The WWP-Itchy family is also specific to Holozoa. It includes WWP1, WWP2, and Itchy, three human proteins that have been studied in depth, as well as Su(dx) from Dro. melanogaster. WWP-Itchy proteins regulate endosomal sorting and signaling by polyubiquitinating Notch in humans, mice, and Cae. elegans (Qiu et al. 2000; Wilkin et al. 2004; Shaye and Greenwald 2005). They also regulate the Hippo pathway: WWP1, WWP2, and Itchy polyubiquitinate AMOT (regulator of YAP/Yorkie, the central member of the Hippo pathway, which is essential for the constitution of a fully functional pathway [Sebé-Pedrós et al. 2012; Wang et al. 2012]). Itchy also polyubiquitinates Warts/Lats, another member of the Hippo pathway found in Opisthokonta (Ho et al. 2011). Moreover, human Itchy polyubiquitinates the transcription factors p63 and p73 (Rossi et al. 2005, 2006).

Within the Smurf family (present in all holozoan lineages except Ichthyosporea), DSmurf (Dro. melanogaster homolog) is known to regulate imaginal disc development (Liang et al. 2003) and embryonic dorsal-ventral patterning (Podos et al. 2001) by polyubiquitinating MAD (Dpp pathway); and human Smurfs (Smurf1 and 2) are known to antagonize TGFβ signaling, and therefore regulate cell growth and proliferation (Massagué and Gomis 2006).

The HECW family (or NEDL/Nedd4-like) contains animal HECTs, including human proteins NEDL1 (which stabilizes p53 in an ubiquitin-independent manner, thereby enhancing p53-mediated apoptosis [Li et al. 2008]) and NEDL2 (which stabilizes p73 [Miyazaki et al. 2003]).

The fungal, apusozoan, and unicellular-holozoan Nedd4-like clades are incertae sedis. As for the Nedd4-like fungal proteins (Fungi clade in fig. 2), only Saccharomyces cerevisiae Rsp5p has been characterized: It controls gene expression during nutrient limitation-driven stress (Cardona et al. 2009) and has various roles in intracellular trafficking (Belgareh-Touzé et al. 2008), and plasma membrane and cell wall organization (Kaminska et al. 2005). None of the Nedd4-like proteins from the apusozoan and unicellular-holozoan clade proteins has been characterized.

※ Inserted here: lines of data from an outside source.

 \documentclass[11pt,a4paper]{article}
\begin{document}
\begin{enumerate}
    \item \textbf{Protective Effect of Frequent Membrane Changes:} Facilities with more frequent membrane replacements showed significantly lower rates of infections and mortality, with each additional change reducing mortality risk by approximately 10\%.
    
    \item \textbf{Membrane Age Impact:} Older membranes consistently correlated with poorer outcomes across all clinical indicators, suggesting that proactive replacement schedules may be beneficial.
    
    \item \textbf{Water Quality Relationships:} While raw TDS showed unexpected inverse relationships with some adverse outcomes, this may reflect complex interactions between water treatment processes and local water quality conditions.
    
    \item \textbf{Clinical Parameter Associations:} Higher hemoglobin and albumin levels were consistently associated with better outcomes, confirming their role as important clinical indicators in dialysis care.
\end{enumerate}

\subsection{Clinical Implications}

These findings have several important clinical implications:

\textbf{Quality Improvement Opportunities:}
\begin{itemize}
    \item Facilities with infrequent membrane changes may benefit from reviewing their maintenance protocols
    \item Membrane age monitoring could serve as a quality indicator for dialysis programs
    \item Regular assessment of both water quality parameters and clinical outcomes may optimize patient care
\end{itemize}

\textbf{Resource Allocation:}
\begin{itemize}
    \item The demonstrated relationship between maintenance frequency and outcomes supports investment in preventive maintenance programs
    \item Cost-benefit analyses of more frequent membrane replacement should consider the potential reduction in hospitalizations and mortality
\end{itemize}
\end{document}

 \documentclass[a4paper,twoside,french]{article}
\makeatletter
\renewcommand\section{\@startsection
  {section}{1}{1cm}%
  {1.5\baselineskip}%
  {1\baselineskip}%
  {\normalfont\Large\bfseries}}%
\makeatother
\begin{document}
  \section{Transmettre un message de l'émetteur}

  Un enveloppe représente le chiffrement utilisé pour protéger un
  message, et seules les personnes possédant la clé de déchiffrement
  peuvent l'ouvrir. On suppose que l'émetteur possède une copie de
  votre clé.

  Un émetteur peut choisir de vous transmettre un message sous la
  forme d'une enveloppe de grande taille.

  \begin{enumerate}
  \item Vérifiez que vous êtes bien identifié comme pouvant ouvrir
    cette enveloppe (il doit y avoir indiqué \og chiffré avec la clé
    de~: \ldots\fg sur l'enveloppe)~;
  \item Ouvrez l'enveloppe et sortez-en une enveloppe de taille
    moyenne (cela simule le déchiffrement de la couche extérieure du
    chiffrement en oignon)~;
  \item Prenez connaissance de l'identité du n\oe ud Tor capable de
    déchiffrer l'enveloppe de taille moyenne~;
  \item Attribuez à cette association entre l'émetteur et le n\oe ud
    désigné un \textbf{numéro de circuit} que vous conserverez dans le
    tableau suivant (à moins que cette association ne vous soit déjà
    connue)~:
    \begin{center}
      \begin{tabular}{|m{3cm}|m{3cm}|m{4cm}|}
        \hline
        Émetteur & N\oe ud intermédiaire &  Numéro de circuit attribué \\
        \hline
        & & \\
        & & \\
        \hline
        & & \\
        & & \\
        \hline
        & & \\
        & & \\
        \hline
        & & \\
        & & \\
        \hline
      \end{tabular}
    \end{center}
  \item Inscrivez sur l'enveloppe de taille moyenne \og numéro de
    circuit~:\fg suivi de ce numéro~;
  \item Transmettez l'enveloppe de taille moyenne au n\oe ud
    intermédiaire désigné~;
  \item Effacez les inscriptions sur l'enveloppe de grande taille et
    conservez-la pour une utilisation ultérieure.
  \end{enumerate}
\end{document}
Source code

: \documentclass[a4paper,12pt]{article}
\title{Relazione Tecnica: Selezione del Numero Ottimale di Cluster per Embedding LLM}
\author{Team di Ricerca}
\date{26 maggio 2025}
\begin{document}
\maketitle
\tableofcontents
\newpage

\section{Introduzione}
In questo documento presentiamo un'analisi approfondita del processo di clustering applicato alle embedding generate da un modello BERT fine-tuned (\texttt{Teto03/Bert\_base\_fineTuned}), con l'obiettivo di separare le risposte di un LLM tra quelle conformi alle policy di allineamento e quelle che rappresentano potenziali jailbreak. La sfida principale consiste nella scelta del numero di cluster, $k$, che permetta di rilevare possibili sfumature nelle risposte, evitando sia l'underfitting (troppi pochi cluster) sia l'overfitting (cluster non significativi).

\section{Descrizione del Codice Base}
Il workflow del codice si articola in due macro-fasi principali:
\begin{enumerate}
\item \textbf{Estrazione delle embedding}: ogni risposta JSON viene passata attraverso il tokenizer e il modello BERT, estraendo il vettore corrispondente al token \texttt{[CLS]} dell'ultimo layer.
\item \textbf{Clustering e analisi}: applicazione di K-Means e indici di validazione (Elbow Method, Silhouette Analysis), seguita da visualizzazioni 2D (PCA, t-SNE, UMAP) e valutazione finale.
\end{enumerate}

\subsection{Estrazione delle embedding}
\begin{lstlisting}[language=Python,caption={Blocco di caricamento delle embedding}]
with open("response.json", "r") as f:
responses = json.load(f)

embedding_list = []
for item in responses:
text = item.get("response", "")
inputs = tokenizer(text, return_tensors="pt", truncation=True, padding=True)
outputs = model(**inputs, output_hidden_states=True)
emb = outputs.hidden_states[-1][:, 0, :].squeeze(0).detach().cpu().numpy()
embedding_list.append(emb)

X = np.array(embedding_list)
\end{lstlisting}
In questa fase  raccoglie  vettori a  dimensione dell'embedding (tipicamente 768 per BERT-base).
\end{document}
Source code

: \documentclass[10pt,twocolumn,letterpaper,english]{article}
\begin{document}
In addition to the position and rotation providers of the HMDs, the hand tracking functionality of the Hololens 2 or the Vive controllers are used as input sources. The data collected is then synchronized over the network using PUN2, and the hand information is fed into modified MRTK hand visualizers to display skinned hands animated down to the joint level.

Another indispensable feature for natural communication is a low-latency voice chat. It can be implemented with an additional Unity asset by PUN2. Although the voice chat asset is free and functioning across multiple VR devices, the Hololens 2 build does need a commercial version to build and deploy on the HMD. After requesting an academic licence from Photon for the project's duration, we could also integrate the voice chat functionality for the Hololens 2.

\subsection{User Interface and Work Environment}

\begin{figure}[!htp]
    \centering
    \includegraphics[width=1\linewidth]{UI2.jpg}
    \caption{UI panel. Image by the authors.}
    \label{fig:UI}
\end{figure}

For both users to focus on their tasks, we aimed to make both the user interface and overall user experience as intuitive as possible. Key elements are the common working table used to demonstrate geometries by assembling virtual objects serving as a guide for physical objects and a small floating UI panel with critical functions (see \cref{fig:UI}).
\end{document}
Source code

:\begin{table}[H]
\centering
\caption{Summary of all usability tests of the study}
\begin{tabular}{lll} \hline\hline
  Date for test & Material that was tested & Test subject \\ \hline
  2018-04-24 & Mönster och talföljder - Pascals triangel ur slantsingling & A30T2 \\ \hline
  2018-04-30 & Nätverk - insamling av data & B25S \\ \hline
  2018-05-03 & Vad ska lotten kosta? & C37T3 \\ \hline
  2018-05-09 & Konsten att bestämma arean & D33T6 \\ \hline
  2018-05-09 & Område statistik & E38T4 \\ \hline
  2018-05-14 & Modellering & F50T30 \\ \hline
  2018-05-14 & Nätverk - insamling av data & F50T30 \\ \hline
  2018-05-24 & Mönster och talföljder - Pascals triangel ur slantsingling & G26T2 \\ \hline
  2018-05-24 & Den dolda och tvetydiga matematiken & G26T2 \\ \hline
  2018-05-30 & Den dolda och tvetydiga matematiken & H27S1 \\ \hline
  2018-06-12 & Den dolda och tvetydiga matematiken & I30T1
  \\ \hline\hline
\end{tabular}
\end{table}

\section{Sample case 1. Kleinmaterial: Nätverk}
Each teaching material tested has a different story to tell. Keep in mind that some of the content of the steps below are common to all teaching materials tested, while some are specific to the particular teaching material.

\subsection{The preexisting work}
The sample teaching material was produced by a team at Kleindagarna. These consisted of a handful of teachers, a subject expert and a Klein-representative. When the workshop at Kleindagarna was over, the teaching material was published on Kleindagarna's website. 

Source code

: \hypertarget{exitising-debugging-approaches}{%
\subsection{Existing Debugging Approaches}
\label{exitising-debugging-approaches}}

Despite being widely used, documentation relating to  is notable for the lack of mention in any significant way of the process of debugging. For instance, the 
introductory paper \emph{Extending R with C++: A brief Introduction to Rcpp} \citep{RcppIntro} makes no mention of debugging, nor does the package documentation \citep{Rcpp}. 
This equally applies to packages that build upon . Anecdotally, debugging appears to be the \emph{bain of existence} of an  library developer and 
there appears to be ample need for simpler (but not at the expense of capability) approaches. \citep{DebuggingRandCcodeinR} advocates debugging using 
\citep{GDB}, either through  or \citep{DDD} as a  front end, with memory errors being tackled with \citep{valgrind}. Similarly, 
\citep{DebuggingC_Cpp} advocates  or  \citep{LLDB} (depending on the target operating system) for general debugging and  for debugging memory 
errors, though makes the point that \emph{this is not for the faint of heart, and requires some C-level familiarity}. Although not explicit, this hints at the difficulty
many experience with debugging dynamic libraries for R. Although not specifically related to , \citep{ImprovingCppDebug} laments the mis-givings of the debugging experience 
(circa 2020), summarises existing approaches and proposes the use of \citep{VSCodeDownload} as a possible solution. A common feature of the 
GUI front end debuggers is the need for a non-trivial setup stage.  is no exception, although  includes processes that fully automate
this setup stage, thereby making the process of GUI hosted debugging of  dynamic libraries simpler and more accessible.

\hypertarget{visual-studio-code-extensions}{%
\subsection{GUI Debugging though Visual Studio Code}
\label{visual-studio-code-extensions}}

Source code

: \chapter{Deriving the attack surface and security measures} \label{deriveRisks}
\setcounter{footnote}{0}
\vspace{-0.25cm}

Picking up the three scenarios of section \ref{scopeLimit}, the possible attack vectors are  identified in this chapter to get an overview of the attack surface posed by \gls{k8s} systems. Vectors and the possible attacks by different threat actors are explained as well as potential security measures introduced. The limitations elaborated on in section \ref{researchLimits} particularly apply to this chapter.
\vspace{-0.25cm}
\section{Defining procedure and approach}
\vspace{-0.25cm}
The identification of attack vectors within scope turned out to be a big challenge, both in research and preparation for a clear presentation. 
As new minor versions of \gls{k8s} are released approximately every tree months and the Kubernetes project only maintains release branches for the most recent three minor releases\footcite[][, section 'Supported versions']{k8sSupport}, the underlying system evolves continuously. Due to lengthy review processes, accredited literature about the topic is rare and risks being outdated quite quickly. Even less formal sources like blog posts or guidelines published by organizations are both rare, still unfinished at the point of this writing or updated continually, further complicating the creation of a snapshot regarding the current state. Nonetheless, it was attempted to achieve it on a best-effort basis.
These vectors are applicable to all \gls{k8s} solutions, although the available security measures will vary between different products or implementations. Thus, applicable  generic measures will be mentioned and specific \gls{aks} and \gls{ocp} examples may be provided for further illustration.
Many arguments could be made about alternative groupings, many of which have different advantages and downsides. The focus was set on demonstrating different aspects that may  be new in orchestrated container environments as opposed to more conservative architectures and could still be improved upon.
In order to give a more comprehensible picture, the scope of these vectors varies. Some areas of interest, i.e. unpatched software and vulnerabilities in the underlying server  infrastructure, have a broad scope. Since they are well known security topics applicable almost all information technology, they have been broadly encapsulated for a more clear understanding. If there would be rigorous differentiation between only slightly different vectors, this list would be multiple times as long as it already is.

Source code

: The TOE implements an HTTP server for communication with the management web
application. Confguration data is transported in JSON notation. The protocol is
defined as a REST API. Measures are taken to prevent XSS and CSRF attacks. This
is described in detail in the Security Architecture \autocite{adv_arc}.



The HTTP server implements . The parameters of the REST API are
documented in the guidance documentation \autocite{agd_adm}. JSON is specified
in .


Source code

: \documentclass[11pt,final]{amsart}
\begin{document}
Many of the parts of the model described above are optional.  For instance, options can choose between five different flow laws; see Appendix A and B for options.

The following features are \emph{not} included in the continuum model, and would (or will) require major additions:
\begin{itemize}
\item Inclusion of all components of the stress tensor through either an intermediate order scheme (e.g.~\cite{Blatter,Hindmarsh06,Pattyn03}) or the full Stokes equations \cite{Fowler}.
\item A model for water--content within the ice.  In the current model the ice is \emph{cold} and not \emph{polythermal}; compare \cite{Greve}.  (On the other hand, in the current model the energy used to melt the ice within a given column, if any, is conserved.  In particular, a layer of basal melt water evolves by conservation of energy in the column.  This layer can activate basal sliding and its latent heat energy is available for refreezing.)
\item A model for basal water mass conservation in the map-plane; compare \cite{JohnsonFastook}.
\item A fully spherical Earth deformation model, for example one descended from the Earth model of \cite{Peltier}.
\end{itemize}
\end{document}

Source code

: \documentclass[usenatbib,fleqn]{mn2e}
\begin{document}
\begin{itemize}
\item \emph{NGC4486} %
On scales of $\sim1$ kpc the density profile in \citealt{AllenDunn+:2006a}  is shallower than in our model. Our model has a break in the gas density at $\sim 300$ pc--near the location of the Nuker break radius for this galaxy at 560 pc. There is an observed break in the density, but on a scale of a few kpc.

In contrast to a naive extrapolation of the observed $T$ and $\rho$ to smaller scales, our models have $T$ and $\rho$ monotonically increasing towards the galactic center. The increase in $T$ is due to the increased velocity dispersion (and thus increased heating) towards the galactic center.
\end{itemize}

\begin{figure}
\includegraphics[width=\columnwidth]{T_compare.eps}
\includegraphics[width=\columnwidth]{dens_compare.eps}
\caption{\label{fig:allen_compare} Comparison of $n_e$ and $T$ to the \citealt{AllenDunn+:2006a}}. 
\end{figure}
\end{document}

Class VI also includes several families characterized by a common domain architecture consisting of DUF908, DUF913, and DUF4414 (domains of unknown function). These three domains typically co-occur together in HECT proteins and are evolutionarily conserved in various Unikonta and Bikonta lineages, revealing an ancient origin for this group of proteins. These include HUWE1, HECTFu1 (HUWE1-like), UPL1/2, HECTAl1, and HECTHe3 families.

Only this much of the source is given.